(EXERCISE INSTRUCTIONS)
Beneath this task are records; count how many lines include the string "char" and answer with that number alone.

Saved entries
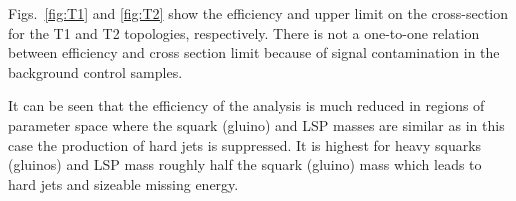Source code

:


Figs.~\ref{fig:T1} and \ref{fig:T2} show the efficiency and upper
limit on the cross-section for the T1 and T2 topologies, respectively.
There is not a one-to-one relation between efficiency and cross
section limit because of signal contamination in the background
control samples.

It can be seen that the efficiency of the analysis is much reduced in
regions of parameter space where the squark (gluino) and LSP masses 
are similar as in this case the production of hard jets is suppressed. 
It is highest for heavy squarks (gluinos) and LSP mass roughly half
the squark (gluino) mass which leads to hard jets and sizeable missing
energy.


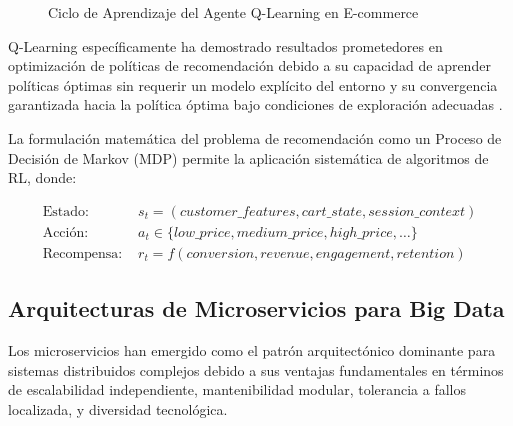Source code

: \documentclass[conference,10pt,letterpaper]{IEEEtran}
\begin{document}
\begin{figure}[H]
\caption{Ciclo de Aprendizaje del Agente Q-Learning en E-commerce}
\label{fig:rl_cycle}
\end{figure}

\vspace{0.2cm}

Q-Learning específicamente ha demostrado resultados prometedores en optimización de políticas de recomendación debido a su capacidad de aprender políticas óptimas sin requerir un modelo explícito del entorno y su convergencia garantizada hacia la política óptima bajo condiciones de exploración adecuadas \cite{watkins1992q}.

La formulación matemática del problema de recomendación como un Proceso de Decisión de Markov (MDP) permite la aplicación sistemática de algoritmos de RL, donde:

\begin{align}
\text{Estado: } & s_t = (customer\_features, cart\_state, session\_context) \\
\text{Acción: } & a_t \in \{low\_price, medium\_price, high\_price, \ldots\} \\
\text{Recompensa: } & r_t = f(conversion, revenue, engagement, retention)
\end{align}

\subsection{Arquitecturas de Microservicios para Big Data}
\label{subsec:microservices}

Los microservicios han emergido como el patrón arquitectónico dominante para sistemas distribuidos complejos debido a sus ventajas fundamentales en términos de escalabilidad independiente, mantenibilidad modular, tolerancia a fallos localizada, y diversidad tecnológica.

\vspace{0.3cm}
\end{document}
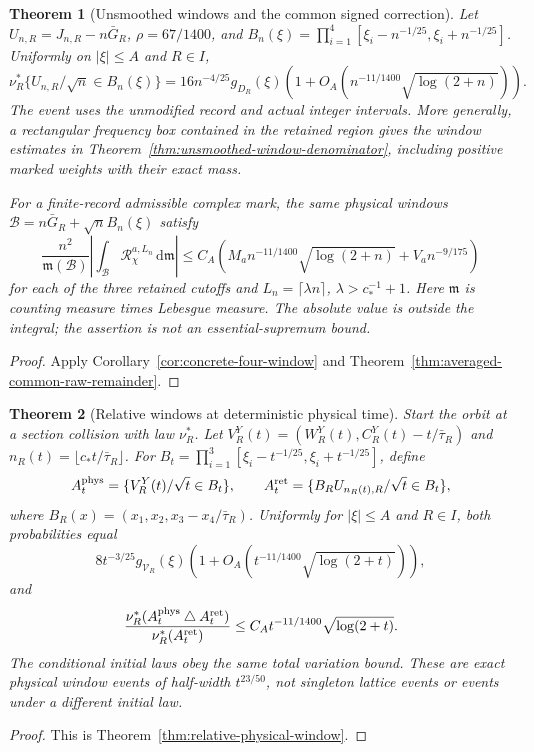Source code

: \documentclass[11pt,reqno]{amsart}
\numberwithin{equation}{section}
\newtheorem{maintheorem}{Theorem}
\theoremstyle{definition}\newtheorem{definition}[theorem]{Definition}
\theoremstyle{remark}\newtheorem{remark}[theorem]{Remark}
\newcommand{\dd}{\,\mathrm d}\newcommand{\one}{\mathbf1}
\begin{document}
\begin{maintheorem}[Unsmoothed windows and the common signed correction]
\label{thm:intro-window-remainder}
Let $U_{n,R}=J_{n,R}-n\bar G_R$, $\rho=67/1400$, and
$B_n(\xi)=\prod_{i=1}^4[\xi_i-n^{-1/25},\xi_i+n^{-1/25}]$.
Uniformly on $|\xi|\le A$ and $R\in I$,
\[
 \nu_R^*\{U_{n,R}/\sqrt n\in B_n(\xi)\}
 =16n^{-4/25}g_{D_R}(\xi)
       \left(1+O_A(n^{-11/1400}\sqrt{\log(2+n)})\right).
\]
The event uses the unmodified record and actual integer intervals.
More generally, a rectangular frequency box contained in the retained
region gives the window estimates in
Theorem~\ref{thm:unsmoothed-window-denominator}, including positive
marked weights with their exact mass.

For a finite-record admissible complex mark, the same physical windows
$\mathcal B=n\bar G_R+\sqrt nB_n(\xi)$ satisfy
\[
 \frac{n^2}{\mathfrak m(\mathcal B)}
 \left|\int_{\mathcal B}\mathcal R_\chi^{a,L_n}\dd\mathfrak m\right|
 \le C_A\left(M_an^{-11/1400}\sqrt{\log(2+n)}+V_an^{-9/175}\right)
\]
for each of the three retained cutoffs and $L_n=\lceil\lambda n\rceil$,
$\lambda>c_*^{-1}+1$. Here $\mathfrak m$ is counting measure times
Lebesgue measure. The absolute value is outside the integral; the
assertion is not an essential-supremum bound.
\end{maintheorem}
\begin{proof}
Apply Corollary~\ref{cor:concrete-four-window} and
Theorem~\ref{thm:averaged-common-raw-remainder}.
\end{proof}

\begin{maintheorem}[Relative windows at deterministic physical time]
\label{thm:intro-relative-physical-window}
Start the orbit at a section collision with law $\nu_R^*$. Let
$V_R^Y(t)=(W_R^Y(t),C_R^Y(t)-t/\bar\tau_R)$ and
$n_R(t)=\lfloor c_*t/\bar\tau_R\rfloor$.
For $B_t=\prod_{i=1}^3[\xi_i-t^{-1/25},\xi_i+t^{-1/25}]$, define
\[
 A_t^{\rm phys}=\{V_R^Y(t)/\sqrt t\in B_t\},\qquad
 A_t^{\rm ret}=\{B_RU_{n_R(t),R}/\sqrt t\in B_t\},
\]
where $B_R(x)=(x_1,x_2,x_3-x_4/\bar\tau_R)$.
Uniformly for $|\xi|\le A$ and $R\in I$, both probabilities equal
\[
 8t^{-3/25}g_{\mathcal V_R}(\xi)
       \left(1+O_A(t^{-11/1400}\sqrt{\log(2+t)})\right),
\]
and
\[
 \frac{\nu_R^*(A_t^{\rm phys}\mathbin\triangle A_t^{\rm ret})}
      {\nu_R^*(A_t^{\rm ret})}
       \le C_A t^{-11/1400}\sqrt{\log(2+t)}.
\]
The conditional initial laws obey the same total variation bound.
These are exact physical window events of half-width $t^{23/50}$,
not singleton lattice events or events under a different initial law.
\end{maintheorem}
\begin{proof}
This is Theorem~\ref{thm:relative-physical-window}.
\end{proof}
\end{document}
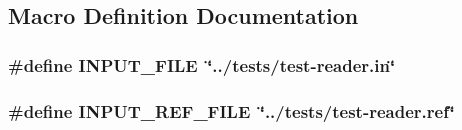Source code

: \subsection{Macro Definition Documentation}
\hypertarget{test-reader_8c_a2a3ad4ebb43e29f804a1e524aca840b2}{
\subsubsection[{I\+N\+P\+U\+T\+\_\+\+F\+I\+L\+E}]{\setlength{\rightskip}{0pt plus 5cm}\#{\bf define} I\+N\+P\+U\+T\+\_\+\+F\+I\+L\+E~\char`\"{}../tests/{\bf test}-\/reader.\+in\char`\"{}}}\label{test-reader_8c_a2a3ad4ebb43e29f804a1e524aca840b2}
\hypertarget{test-reader_8c_a43e9fc259556970183f22f223a403250}{
\subsubsection[{I\+N\+P\+U\+T\+\_\+\+R\+E\+F\+\_\+\+F\+I\+L\+E}]{\setlength{\rightskip}{0pt plus 5cm}\#{\bf define} I\+N\+P\+U\+T\+\_\+\+R\+E\+F\+\_\+\+F\+I\+L\+E~\char`\"{}../tests/{\bf test}-\/reader.\+ref\char`\"{}}}\label{test-reader_8c_a43e9fc259556970183f22f223a403250}


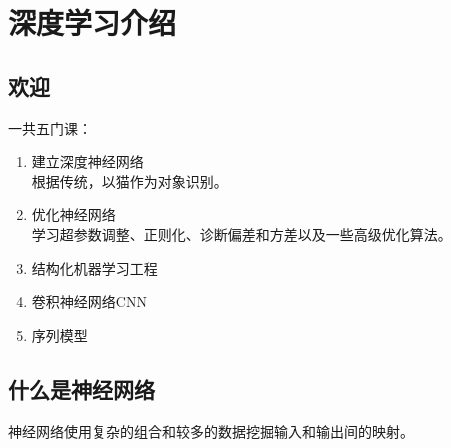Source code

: \documentclass[../../main.tex]{subfiles}
\begin{document}
\chapter{深度学习介绍}

\section{欢迎}
一共五门课：
\begin{enumerate}
    \item 建立深度神经网络\\根据传统，以猫作为对象识别。
    \item 优化神经网络\\学习超参数调整、正则化、诊断偏差和方差以及一些高级优化算法。
    \item 结构化机器学习工程
    \item 卷积神经网络CNN
    \item 序列模型
\end{enumerate}

\section{什么是神经网络}
神经网络使用复杂的组合和较多的数据挖掘输入和输出间的映射。
\end{document}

(TASK SOLUTION)
2